■ **EXERCISE AIM**:
I would like every record below transcribed exactly as it is.

■ **THE INPUT**:
▽

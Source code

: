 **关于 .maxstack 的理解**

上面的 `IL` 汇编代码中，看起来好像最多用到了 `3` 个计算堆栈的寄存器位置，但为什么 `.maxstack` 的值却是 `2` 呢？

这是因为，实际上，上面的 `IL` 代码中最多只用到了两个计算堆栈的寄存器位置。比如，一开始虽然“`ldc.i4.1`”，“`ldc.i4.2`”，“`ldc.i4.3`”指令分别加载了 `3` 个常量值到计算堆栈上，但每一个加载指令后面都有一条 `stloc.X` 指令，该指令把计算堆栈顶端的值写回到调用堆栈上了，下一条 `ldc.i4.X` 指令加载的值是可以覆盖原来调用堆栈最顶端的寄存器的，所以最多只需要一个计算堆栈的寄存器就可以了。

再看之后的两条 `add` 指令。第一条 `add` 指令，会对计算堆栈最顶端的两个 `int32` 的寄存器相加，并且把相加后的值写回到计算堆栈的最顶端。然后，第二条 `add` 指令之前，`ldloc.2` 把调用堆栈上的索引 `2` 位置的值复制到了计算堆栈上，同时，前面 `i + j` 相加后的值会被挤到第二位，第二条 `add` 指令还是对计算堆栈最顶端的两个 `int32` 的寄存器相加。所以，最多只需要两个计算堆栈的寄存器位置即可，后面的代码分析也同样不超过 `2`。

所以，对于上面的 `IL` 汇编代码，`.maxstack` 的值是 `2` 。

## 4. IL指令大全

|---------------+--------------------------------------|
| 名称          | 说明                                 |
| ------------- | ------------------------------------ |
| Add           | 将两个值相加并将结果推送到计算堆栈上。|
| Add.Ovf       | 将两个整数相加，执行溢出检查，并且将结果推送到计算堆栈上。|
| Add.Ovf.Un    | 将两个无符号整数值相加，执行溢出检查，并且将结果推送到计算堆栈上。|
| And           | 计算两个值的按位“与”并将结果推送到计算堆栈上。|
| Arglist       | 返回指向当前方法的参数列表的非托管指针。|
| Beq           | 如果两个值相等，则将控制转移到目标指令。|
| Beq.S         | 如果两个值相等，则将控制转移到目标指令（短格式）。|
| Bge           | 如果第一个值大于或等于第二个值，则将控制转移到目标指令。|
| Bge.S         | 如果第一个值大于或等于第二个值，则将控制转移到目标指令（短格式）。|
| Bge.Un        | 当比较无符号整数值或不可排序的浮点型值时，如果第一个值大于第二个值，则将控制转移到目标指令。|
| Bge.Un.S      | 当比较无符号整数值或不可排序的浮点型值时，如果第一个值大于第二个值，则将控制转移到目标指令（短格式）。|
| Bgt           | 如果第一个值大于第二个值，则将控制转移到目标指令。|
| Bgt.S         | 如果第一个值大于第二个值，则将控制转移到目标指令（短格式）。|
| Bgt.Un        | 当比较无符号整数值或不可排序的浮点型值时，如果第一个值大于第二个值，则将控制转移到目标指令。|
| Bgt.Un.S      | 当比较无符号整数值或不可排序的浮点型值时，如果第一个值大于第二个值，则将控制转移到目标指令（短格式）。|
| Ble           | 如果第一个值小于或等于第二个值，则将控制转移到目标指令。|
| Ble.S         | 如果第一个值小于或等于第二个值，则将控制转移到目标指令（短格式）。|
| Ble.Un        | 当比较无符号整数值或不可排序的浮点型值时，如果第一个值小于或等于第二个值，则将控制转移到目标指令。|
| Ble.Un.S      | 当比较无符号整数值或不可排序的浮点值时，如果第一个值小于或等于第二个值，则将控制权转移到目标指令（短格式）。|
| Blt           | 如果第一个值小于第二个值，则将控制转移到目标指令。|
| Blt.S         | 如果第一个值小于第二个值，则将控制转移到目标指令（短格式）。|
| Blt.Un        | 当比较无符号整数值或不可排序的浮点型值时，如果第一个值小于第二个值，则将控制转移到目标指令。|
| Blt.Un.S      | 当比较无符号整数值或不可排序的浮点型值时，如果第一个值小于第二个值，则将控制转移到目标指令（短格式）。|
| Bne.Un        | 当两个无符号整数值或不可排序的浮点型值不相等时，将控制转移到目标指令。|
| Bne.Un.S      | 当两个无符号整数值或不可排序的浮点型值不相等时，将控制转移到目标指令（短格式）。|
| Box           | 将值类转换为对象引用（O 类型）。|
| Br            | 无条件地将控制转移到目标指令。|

△

■ **RESPONSE TO THIS TASK**:
Source code

: **关于 .maxstack 的理解**

上面的 `IL` 汇编代码中，看起来好像最多用到了 `3` 个计算堆栈的寄存器位置，但为什么 `.maxstack` 的值却是 `2` 呢？

这是因为，实际上，上面的 `IL` 代码中最多只用到了两个计算堆栈的寄存器位置。比如，一开始虽然“`ldc.i4.1`”，“`ldc.i4.2`”，“`ldc.i4.3`”指令分别加载了 `3` 个常量值到计算堆栈上，但每一个加载指令后面都有一条 `stloc.X` 指令，该指令把计算堆栈顶端的值写回到调用堆栈上了，下一条 `ldc.i4.X` 指令加载的值是可以覆盖原来调用堆栈最顶端的寄存器的，所以最多只需要一个计算堆栈的寄存器就可以了。

再看之后的两条 `add` 指令。第一条 `add` 指令，会对计算堆栈最顶端的两个 `int32` 的寄存器相加，并且把相加后的值写回到计算堆栈的最顶端。然后，第二条 `add` 指令之前，`ldloc.2` 把调用堆栈上的索引 `2` 位置的值复制到了计算堆栈上，同时，前面 `i + j` 相加后的值会被挤到第二位，第二条 `add` 指令还是对计算堆栈最顶端的两个 `int32` 的寄存器相加。所以，最多只需要两个计算堆栈的寄存器位置即可，后面的代码分析也同样不超过 `2`。

所以，对于上面的 `IL` 汇编代码，`.maxstack` 的值是 `2` 。

## 4. IL指令大全

|---------------+--------------------------------------|
| 名称          | 说明                                 |
| ------------- | ------------------------------------ |
| Add           | 将两个值相加并将结果推送到计算堆栈上。|
| Add.Ovf       | 将两个整数相加，执行溢出检查，并且将结果推送到计算堆栈上。|
| Add.Ovf.Un    | 将两个无符号整数值相加，执行溢出检查，并且将结果推送到计算堆栈上。|
| And           | 计算两个值的按位“与”并将结果推送到计算堆栈上。|
| Arglist       | 返回指向当前方法的参数列表的非托管指针。|
| Beq           | 如果两个值相等，则将控制转移到目标指令。|
| Beq.S         | 如果两个值相等，则将控制转移到目标指令（短格式）。|
| Bge           | 如果第一个值大于或等于第二个值，则将控制转移到目标指令。|
| Bge.S         | 如果第一个值大于或等于第二个值，则将控制转移到目标指令（短格式）。|
| Bge.Un        | 当比较无符号整数值或不可排序的浮点型值时，如果第一个值大于第二个值，则将控制转移到目标指令。|
| Bge.Un.S      | 当比较无符号整数值或不可排序的浮点型值时，如果第一个值大于第二个值，则将控制转移到目标指令（短格式）。|
| Bgt           | 如果第一个值大于第二个值，则将控制转移到目标指令。|
| Bgt.S         | 如果第一个值大于第二个值，则将控制转移到目标指令（短格式）。|
| Bgt.Un        | 当比较无符号整数值或不可排序的浮点型值时，如果第一个值大于第二个值，则将控制转移到目标指令。|
| Bgt.Un.S      | 当比较无符号整数值或不可排序的浮点型值时，如果第一个值大于第二个值，则将控制转移到目标指令（短格式）。|
| Ble           | 如果第一个值小于或等于第二个值，则将控制转移到目标指令。|
| Ble.S         | 如果第一个值小于或等于第二个值，则将控制转移到目标指令（短格式）。|
| Ble.Un        | 当比较无符号整数值或不可排序的浮点型值时，如果第一个值小于或等于第二个值，则将控制转移到目标指令。|
| Ble.Un.S      | 当比较无符号整数值或不可排序的浮点值时，如果第一个值小于或等于第二个值，则将控制权转移到目标指令（短格式）。|
| Blt           | 如果第一个值小于第二个值，则将控制转移到目标指令。|
| Blt.S         | 如果第一个值小于第二个值，则将控制转移到目标指令（短格式）。|
| Blt.Un        | 当比较无符号整数值或不可排序的浮点型值时，如果第一个值小于第二个值，则将控制转移到目标指令。|
| Blt.Un.S      | 当比较无符号整数值或不可排序的浮点型值时，如果第一个值小于第二个值，则将控制转移到目标指令（短格式）。|
| Bne.Un        | 当两个无符号整数值或不可排序的浮点型值不相等时，将控制转移到目标指令。|
| Bne.Un.S      | 当两个无符号整数值或不可排序的浮点型值不相等时，将控制转移到目标指令（短格式）。|
| Box           | 将值类转换为对象引用（O 类型）。|
| Br            | 无条件地将控制转移到目标指令。|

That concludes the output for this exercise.